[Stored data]
---------------

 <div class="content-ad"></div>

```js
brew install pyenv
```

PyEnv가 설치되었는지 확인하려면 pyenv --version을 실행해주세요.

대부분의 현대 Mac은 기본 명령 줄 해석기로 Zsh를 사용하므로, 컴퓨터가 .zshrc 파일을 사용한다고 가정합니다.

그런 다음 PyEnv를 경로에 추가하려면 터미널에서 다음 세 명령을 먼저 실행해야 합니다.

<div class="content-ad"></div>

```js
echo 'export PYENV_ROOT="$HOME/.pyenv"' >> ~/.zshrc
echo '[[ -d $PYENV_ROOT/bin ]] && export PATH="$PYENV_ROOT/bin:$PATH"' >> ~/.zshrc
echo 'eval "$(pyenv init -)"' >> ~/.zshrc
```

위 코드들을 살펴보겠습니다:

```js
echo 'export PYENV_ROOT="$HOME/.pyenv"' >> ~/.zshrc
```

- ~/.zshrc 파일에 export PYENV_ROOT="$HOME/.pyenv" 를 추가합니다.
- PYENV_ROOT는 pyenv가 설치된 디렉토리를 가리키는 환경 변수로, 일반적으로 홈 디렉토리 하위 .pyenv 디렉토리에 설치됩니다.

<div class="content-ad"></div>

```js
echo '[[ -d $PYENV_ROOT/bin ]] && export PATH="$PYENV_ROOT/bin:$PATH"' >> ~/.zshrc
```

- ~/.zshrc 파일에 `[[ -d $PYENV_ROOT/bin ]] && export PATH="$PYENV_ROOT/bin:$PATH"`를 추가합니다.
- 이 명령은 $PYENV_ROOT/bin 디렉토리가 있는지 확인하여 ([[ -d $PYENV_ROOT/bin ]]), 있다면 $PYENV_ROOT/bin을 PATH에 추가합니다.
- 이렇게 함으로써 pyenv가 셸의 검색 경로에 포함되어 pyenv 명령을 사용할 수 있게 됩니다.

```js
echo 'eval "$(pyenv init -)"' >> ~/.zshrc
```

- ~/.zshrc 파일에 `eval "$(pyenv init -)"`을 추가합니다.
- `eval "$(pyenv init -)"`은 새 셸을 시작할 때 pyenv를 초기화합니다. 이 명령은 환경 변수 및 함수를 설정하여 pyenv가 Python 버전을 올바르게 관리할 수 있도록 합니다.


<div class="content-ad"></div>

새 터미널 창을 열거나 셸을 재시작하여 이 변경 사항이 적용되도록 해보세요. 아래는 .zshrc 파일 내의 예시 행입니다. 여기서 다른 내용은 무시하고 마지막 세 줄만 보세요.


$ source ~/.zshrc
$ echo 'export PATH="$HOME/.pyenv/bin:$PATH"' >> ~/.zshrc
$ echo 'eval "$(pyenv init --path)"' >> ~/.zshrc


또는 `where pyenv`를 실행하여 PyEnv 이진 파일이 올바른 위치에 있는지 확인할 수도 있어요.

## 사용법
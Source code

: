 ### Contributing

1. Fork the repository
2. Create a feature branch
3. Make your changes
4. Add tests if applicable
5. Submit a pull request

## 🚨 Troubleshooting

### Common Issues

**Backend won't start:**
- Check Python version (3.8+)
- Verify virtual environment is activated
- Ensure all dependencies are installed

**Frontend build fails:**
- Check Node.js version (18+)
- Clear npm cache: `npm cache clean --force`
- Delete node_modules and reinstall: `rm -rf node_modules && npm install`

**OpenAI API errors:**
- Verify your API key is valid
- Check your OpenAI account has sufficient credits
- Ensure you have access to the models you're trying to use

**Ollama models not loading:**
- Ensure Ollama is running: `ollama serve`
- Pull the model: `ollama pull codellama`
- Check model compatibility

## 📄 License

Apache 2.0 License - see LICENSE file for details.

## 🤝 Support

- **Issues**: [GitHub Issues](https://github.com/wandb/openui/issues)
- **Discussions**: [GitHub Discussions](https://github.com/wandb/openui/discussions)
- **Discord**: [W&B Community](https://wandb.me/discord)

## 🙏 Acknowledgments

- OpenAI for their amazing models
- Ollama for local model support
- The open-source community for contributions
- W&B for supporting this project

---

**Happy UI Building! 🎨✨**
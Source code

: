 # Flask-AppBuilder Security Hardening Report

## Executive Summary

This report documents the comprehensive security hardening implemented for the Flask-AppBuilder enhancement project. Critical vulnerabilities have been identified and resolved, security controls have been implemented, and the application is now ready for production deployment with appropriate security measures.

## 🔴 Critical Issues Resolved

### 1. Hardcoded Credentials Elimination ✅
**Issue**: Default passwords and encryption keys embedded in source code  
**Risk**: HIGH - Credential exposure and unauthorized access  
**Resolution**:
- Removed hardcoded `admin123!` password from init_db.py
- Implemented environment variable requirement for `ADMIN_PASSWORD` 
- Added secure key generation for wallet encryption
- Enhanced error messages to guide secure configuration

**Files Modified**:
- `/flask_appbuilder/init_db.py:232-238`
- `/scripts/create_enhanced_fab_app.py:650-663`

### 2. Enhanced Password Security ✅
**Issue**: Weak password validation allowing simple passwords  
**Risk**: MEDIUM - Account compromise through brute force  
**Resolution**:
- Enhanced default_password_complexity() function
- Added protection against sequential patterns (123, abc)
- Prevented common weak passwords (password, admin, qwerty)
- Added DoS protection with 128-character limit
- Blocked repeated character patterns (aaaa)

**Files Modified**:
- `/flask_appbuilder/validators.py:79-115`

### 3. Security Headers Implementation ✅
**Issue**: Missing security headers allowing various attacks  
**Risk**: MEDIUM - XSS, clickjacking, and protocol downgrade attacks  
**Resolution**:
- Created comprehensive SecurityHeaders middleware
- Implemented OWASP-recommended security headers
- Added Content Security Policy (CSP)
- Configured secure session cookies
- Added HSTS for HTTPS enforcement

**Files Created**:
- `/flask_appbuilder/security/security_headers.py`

---------------

BRIEF: You are asked to count the lines of the records above in which the word "Added" occurs, and to give only that number.

TASK ANSWER: 5